(Available data begins)
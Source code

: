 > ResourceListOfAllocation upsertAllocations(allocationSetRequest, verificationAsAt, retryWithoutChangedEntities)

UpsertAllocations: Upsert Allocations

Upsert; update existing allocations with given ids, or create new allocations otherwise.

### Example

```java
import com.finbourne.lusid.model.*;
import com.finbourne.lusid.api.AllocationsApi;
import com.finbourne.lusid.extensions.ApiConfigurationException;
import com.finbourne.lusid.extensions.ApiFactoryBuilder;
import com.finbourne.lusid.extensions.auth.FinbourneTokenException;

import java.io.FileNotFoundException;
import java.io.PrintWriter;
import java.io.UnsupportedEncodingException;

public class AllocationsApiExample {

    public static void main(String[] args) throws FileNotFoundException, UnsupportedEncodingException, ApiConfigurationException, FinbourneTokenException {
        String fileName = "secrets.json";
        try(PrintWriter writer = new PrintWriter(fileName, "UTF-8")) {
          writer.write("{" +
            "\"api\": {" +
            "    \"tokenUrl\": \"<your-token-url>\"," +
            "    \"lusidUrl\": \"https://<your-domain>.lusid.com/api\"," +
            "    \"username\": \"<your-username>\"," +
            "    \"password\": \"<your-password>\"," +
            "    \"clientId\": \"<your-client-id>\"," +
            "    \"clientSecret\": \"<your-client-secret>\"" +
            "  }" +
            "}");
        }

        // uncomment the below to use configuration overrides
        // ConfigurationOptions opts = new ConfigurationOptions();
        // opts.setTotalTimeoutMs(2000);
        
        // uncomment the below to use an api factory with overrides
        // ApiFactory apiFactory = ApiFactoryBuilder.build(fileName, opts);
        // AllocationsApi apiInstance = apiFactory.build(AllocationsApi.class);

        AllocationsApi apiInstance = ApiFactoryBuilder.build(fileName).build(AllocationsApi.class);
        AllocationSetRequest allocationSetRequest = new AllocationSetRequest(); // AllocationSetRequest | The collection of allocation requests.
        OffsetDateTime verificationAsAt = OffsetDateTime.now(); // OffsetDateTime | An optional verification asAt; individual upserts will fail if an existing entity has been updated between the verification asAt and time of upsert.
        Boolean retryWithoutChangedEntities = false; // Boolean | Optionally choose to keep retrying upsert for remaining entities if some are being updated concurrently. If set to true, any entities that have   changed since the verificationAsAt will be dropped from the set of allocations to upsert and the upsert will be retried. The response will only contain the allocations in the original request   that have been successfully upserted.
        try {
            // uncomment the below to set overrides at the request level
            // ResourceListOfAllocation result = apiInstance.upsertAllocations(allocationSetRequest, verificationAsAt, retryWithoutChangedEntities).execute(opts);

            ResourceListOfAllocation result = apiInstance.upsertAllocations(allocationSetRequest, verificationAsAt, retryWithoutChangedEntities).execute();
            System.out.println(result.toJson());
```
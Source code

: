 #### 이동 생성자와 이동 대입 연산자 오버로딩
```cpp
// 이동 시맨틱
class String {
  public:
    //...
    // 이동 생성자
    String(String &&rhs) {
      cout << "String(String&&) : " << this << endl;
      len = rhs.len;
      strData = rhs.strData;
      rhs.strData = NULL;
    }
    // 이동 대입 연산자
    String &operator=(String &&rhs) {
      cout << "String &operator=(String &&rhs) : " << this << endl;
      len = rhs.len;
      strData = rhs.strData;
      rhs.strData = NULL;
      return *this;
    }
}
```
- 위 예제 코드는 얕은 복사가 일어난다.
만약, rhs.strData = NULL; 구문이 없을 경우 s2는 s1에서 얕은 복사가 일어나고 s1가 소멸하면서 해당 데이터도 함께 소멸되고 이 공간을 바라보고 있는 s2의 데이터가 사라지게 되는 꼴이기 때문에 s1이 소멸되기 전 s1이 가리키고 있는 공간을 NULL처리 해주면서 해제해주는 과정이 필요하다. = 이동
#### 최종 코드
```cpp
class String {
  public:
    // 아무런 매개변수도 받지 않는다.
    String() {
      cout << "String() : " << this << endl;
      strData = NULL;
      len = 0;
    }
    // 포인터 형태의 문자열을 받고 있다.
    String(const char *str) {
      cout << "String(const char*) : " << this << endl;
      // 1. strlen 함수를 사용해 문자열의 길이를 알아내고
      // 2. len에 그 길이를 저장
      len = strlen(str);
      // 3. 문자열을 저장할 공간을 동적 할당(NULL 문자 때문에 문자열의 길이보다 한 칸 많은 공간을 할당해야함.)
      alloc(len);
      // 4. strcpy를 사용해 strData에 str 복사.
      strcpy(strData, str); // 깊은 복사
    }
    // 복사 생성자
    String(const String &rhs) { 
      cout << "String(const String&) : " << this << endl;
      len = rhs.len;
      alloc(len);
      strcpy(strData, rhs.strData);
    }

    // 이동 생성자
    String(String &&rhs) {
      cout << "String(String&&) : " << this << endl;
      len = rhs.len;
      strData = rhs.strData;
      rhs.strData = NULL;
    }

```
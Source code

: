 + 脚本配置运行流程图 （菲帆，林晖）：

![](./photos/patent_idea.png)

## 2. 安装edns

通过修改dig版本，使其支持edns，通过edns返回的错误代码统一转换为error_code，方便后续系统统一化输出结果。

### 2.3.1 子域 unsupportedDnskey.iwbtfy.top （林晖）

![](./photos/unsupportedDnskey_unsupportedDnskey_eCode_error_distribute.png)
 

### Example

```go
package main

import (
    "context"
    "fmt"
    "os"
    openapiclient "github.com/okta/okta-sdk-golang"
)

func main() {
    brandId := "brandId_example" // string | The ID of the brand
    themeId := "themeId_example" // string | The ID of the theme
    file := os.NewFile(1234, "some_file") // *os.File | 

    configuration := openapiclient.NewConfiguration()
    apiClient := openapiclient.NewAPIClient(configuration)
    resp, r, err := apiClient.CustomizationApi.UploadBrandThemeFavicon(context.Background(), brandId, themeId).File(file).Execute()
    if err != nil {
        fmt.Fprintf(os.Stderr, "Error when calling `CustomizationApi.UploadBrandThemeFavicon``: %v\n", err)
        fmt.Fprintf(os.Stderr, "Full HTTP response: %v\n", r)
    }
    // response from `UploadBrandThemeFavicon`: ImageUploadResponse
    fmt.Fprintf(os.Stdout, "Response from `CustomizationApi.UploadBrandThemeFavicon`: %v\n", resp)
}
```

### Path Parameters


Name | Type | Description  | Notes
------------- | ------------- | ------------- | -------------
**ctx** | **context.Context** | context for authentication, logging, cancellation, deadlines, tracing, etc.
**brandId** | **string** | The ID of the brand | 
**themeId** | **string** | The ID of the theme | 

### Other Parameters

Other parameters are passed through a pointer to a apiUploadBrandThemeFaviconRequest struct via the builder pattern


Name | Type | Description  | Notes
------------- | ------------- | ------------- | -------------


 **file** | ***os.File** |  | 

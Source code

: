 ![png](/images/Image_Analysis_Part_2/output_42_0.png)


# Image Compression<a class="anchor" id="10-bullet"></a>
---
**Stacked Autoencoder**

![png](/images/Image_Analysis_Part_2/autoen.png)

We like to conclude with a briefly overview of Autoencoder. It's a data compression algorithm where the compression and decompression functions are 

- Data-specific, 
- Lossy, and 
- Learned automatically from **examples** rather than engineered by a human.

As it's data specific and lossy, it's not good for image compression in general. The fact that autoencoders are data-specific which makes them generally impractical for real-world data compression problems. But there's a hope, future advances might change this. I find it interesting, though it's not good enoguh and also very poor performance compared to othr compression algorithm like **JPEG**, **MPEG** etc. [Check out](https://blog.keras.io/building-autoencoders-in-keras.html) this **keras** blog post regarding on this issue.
(Available data ends)
Select all lines with the word "will" from the entries above.

        OffsetDateTime verificationAsAt = OffsetDateTime.now(); // OffsetDateTime | An optional verification asAt; individual upserts will fail if an existing entity has been updated between the verification asAt and time of upsert.
        Boolean retryWithoutChangedEntities = false; // Boolean | Optionally choose to keep retrying upsert for remaining entities if some are being updated concurrently. If set to true, any entities that have   changed since the verificationAsAt will be dropped from the set of allocations to upsert and the upsert will be retried. The response will only contain the allocations in the original request   that have been successfully upserted.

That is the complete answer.